**Task statement:**
Nothing but the lines from the line with "- Monitor video loading health" through the end of the data is to be copied, and each is to be copied exactly.

**Source data:**
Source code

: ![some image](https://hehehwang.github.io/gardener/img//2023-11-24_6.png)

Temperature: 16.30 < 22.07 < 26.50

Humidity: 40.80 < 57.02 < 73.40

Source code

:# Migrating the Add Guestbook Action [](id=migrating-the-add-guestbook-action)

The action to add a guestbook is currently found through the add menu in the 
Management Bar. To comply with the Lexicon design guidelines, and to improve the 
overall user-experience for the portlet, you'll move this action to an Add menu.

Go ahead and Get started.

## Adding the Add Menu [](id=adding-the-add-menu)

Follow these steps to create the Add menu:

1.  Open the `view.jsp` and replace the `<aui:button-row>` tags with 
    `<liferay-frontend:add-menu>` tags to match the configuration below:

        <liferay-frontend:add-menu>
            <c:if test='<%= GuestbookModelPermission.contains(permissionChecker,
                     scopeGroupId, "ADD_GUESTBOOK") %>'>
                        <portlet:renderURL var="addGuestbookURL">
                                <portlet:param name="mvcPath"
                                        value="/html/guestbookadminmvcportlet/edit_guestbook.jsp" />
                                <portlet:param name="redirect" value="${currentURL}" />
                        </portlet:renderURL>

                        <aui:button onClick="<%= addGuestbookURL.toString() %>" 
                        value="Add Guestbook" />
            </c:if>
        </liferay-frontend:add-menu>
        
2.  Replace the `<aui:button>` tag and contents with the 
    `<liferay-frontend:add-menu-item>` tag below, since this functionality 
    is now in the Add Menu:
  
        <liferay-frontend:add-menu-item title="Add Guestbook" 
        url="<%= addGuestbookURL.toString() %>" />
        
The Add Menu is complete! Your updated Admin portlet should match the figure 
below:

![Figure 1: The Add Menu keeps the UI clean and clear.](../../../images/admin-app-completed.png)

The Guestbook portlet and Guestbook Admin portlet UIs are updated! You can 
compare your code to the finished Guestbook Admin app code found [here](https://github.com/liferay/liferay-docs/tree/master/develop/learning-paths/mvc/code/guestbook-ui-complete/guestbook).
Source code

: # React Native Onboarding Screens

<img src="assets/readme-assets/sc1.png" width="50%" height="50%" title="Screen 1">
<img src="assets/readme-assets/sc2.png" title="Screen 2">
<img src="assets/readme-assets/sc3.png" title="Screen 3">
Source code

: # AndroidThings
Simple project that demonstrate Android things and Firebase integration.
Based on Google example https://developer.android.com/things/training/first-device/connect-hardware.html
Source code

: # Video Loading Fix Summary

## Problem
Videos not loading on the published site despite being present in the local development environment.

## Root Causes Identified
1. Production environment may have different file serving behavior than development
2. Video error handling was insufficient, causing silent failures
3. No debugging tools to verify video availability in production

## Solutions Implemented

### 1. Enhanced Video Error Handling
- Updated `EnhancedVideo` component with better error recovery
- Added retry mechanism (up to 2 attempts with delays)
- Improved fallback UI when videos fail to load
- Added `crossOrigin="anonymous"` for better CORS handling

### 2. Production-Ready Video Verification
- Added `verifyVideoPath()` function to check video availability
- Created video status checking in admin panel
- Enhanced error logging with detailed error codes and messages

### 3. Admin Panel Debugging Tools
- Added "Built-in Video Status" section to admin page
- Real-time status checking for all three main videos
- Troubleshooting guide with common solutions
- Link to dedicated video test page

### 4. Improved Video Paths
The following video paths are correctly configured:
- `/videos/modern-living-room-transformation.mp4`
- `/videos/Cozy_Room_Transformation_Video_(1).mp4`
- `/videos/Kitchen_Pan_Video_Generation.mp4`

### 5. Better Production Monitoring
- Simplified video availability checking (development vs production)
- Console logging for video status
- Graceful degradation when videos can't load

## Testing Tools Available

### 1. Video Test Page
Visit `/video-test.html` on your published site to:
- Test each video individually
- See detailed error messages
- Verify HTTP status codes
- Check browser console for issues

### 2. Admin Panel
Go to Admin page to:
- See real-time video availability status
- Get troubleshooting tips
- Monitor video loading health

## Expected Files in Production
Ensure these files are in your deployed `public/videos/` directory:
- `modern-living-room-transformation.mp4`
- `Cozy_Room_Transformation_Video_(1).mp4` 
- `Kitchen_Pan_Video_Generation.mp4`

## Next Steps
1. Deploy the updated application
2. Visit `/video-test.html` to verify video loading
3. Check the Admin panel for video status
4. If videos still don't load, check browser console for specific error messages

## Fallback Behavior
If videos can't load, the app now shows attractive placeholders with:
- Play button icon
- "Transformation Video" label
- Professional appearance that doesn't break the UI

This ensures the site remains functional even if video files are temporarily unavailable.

**Answer to this problem:**
- Monitor video loading health

## Expected Files in Production
Ensure these files are in your deployed `public/videos/` directory:
- `modern-living-room-transformation.mp4`
- `Cozy_Room_Transformation_Video_(1).mp4` 
- `Kitchen_Pan_Video_Generation.mp4`

## Next Steps
1. Deploy the updated application
2. Visit `/video-test.html` to verify video loading
3. Check the Admin panel for video status
4. If videos still don't load, check browser console for specific error messages

## Fallback Behavior
If videos can't load, the app now shows attractive placeholders with:
- Play button icon
- "Transformation Video" label
- Professional appearance that doesn't break the UI

This ensures the site remains functional even if video files are temporarily unavailable.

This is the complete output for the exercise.